WCAG 1.2.2 Captions (Prerecorded) is a Level A conformance level Success Criterion. It states that an alternative for time-based media or an audio description of prerecorded video content must be provided for synchronized media, unless the media is clearly labeled as a text alternative.

Who do captions benefit?

Captions benefit a wide range of users by providing text versions of spoken words and relevant sounds in video or audio content. Here’s a breakdown of who they help:

  • Deaf and Hard of Hearing Users: The primary audience for captions, they allow full access to spoken dialogue, sound effects, and music cues.
  • Non-Native Language Speakers: Useful for language learners, captions help people who are fluent in the written form of a language, but struggle with spoken comprehension.
  • People with Cognitive or Learning Disabilities: Captions help users with ADHD, dyslexia, or auditory processing disorders. They make it easier to process spoken content by offering a visual aid.
  • Users in Noisy or Quiet Environments: Captions let people watch videos in loud settings (e.g., public transport) or silent environments (e.g., libraries) without sound.
  • Everyone for Comprehension and Retention: Captions can aid understanding, especially for complex or technical content. They allow users to re-read information and retain it better.

Here is an example of a video with appropriate captions.

Methods to provide captions

There is a variety of ways that captions can be created from pre-recorded video content.

Automated Captions

In the early days of automated captions, these were given the nickname of “craptions.” That nickname has mostly disappeared, as automated captions have improved. And generating captions automatically have there benefits:

  • Speed: Captions can be generated almost instantly for prerecorded or live content.
  • Cost-Effective: Cheaper than manual captioning, especially for large volumes of content.
  • Scalable: Easily applied across thousands of videos or multiple platforms.
  • Multilingual Support: Many tools support multiple languages, accents, and dialects.
  • Syncing with Media: AI can automatically time captions to match the speech.
  • Improved Access: Offers basic accessibility for deaf or hard-of-hearing users where none existed.

Everything sounds good, right?
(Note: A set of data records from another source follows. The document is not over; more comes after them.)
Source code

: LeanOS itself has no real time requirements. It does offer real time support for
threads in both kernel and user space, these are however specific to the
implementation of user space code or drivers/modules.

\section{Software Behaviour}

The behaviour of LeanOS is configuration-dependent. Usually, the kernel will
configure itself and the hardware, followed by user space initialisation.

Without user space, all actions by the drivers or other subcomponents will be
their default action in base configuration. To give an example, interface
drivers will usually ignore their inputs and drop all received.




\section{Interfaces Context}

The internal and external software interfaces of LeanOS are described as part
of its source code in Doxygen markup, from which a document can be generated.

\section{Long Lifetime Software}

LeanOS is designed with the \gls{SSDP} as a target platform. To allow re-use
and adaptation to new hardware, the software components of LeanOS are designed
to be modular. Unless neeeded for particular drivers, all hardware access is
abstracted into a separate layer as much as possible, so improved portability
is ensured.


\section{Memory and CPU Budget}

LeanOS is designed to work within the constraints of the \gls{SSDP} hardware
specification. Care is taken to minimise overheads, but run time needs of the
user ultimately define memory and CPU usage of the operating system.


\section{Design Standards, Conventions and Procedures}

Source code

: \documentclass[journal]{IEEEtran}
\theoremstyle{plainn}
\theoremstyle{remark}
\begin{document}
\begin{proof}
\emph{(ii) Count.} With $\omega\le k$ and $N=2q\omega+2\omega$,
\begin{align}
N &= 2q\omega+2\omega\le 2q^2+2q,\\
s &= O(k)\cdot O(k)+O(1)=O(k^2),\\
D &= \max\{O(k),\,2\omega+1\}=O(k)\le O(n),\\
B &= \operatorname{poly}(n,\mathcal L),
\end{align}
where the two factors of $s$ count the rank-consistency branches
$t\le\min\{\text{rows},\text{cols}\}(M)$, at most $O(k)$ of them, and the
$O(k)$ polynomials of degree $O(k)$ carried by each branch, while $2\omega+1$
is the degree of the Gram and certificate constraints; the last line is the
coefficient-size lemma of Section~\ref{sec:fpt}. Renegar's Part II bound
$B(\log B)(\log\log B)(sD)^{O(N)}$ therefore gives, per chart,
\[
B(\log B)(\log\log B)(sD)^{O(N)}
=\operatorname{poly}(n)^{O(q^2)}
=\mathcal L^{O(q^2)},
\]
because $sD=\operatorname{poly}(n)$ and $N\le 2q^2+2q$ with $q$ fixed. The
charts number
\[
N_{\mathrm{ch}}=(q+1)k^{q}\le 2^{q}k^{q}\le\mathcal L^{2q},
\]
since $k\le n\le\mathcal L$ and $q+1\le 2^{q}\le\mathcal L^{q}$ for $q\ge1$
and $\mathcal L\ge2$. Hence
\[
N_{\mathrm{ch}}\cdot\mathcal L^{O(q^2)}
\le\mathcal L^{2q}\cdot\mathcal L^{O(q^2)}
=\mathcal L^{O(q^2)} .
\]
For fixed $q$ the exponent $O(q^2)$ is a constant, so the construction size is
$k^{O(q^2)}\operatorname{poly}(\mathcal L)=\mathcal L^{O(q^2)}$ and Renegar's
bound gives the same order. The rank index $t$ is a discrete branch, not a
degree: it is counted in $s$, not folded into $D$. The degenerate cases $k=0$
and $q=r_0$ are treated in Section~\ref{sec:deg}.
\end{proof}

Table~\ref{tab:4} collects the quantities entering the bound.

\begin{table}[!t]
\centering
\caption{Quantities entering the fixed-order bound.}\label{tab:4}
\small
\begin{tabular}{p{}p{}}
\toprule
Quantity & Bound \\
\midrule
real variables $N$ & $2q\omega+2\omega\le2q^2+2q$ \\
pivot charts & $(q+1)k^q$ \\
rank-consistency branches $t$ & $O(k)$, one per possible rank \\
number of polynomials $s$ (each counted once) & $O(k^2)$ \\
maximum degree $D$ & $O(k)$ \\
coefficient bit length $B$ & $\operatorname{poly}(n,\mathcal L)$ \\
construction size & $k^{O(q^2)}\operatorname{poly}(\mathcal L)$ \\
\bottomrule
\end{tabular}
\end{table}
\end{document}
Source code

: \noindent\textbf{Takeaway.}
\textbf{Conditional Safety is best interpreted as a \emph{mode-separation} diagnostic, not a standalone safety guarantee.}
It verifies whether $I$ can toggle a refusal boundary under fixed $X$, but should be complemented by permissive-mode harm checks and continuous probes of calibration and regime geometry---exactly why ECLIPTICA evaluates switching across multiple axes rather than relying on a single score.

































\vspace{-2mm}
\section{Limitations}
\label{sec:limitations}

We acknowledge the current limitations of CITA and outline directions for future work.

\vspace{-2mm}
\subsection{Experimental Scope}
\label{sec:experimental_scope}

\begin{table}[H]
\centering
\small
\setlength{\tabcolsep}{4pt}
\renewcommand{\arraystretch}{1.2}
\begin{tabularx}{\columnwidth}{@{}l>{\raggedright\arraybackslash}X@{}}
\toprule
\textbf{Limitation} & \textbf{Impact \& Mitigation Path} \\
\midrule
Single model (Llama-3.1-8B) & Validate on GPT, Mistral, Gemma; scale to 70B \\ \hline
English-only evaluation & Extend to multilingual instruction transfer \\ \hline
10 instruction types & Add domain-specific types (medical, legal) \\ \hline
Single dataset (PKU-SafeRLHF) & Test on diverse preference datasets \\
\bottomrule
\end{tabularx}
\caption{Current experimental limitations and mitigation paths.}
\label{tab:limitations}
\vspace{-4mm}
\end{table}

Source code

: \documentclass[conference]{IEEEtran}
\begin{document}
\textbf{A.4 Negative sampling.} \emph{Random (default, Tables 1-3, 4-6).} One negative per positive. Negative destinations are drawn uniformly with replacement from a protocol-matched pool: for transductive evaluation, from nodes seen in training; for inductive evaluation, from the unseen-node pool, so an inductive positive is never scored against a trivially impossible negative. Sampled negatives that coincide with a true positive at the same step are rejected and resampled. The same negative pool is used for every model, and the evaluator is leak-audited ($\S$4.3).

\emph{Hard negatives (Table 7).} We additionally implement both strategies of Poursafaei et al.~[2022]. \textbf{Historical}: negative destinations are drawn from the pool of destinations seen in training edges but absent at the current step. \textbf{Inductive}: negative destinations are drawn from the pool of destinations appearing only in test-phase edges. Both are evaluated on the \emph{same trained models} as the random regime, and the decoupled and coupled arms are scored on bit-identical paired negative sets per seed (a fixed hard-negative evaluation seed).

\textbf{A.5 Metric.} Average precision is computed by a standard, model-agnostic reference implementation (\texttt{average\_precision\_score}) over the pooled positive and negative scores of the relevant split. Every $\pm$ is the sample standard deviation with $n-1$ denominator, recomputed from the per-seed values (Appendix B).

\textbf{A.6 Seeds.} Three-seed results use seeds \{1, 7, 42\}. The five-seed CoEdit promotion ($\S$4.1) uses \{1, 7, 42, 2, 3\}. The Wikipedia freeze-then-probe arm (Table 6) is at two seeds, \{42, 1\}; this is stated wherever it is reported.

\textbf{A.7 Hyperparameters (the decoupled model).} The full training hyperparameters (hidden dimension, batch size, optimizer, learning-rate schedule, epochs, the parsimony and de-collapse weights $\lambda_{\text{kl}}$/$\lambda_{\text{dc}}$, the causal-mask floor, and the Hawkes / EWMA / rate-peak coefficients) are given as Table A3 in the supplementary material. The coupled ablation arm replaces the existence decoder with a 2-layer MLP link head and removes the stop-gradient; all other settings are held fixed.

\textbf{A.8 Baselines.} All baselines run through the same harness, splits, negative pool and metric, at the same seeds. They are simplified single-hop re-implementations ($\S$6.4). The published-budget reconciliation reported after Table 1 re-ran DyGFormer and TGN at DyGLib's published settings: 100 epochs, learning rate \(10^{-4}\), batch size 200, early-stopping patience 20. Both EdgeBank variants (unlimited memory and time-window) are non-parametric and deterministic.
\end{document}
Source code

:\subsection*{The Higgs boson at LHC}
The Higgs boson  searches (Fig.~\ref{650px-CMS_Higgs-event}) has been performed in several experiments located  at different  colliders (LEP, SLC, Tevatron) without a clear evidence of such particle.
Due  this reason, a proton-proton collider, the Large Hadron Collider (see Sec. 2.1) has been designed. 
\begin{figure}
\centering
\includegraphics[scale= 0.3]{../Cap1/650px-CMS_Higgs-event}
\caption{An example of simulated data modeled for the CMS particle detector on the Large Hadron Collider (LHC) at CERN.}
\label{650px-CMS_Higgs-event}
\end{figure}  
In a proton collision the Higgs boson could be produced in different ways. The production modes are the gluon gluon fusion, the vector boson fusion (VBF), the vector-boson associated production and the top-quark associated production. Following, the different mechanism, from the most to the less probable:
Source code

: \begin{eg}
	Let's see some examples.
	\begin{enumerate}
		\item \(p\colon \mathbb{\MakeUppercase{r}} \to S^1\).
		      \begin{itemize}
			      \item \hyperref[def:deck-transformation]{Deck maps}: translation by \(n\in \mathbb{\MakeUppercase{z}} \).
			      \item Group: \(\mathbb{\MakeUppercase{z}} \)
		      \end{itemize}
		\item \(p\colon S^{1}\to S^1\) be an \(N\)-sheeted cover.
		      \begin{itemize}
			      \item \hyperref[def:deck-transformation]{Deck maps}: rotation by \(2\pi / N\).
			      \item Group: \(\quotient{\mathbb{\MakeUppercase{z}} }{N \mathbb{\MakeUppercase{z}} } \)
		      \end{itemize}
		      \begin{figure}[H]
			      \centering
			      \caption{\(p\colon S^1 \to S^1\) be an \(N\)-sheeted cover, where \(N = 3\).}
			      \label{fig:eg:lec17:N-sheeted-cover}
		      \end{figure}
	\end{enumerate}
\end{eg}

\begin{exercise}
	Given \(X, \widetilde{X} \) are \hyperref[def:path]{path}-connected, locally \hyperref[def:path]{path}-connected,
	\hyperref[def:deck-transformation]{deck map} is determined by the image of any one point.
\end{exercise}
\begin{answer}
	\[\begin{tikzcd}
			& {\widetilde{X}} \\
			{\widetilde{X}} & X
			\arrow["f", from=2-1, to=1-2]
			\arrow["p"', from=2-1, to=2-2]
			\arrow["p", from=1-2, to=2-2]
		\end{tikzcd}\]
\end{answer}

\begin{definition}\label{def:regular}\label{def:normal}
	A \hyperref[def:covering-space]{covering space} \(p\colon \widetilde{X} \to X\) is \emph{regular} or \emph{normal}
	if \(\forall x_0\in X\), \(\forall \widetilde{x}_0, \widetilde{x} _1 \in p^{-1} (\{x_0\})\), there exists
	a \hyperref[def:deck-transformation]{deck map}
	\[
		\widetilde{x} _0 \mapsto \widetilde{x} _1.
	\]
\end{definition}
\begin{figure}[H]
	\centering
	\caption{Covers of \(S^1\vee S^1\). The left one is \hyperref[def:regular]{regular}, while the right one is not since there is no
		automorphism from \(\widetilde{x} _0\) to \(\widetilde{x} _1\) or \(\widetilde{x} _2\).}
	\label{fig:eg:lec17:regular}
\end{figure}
Well, like most facets in life, there are downsides to be aware of.

  • Accuracy Issues: May misinterpret accents, background noise, or technical terms.
  • Lack of Context Awareness: No understanding of meaning, emotion, or intent.
  • Speaker Errors: Often fails to distinguish speakers or attributes speech incorrectly.
  • No Punctuation or Grammar: Raw captions often lack proper punctuation, making them hard to read.
  • Sound Descriptions Missing: Usually doesn’t include non-speech elements like [laughter] or [music].
  • Limited with Overlapping Speech: Struggles when multiple people talk at once.
  • Editing Required: Requires human review and corrections to meet accessibility standards.

Manual Captioning

Manual captioning provides the highest quality captions of any method.

  • High Accuracy: Human captioners understand context, emotion, and nuance, leading to far fewer errors.
  • Correct Grammar & Punctuation: Includes proper sentence structure, which improves readability and comprehension.
  • Descriptive Sound Captions: Can include non-speech elements like [applause], [dramatic music], etc.
  • Context Awareness: Human captioners can interpret slang, jokes, tone, or cultural references.
  • Speaker Identification: Accurately labels speakers and can distinguish between them.
  • Better for Complex Content: Ideal for technical, scientific, or fast-paced dialogue.
  • WCAG & Legal Compliance: More likely to meet accessibility standards (like WCAG or ADA).

While manual captions are best for quality, there are certain downsides.

  • Time-Consuming: Manual captioning takes longer, especially for long or complex videos.
  • More Expensive: Requires professional services or trained staff, which increases cost.
  • Limited Scalability: Slower for large content libraries or high-volume production schedules.
  • Human Error: While rare, mistakes can still happen if attention to detail is lacking.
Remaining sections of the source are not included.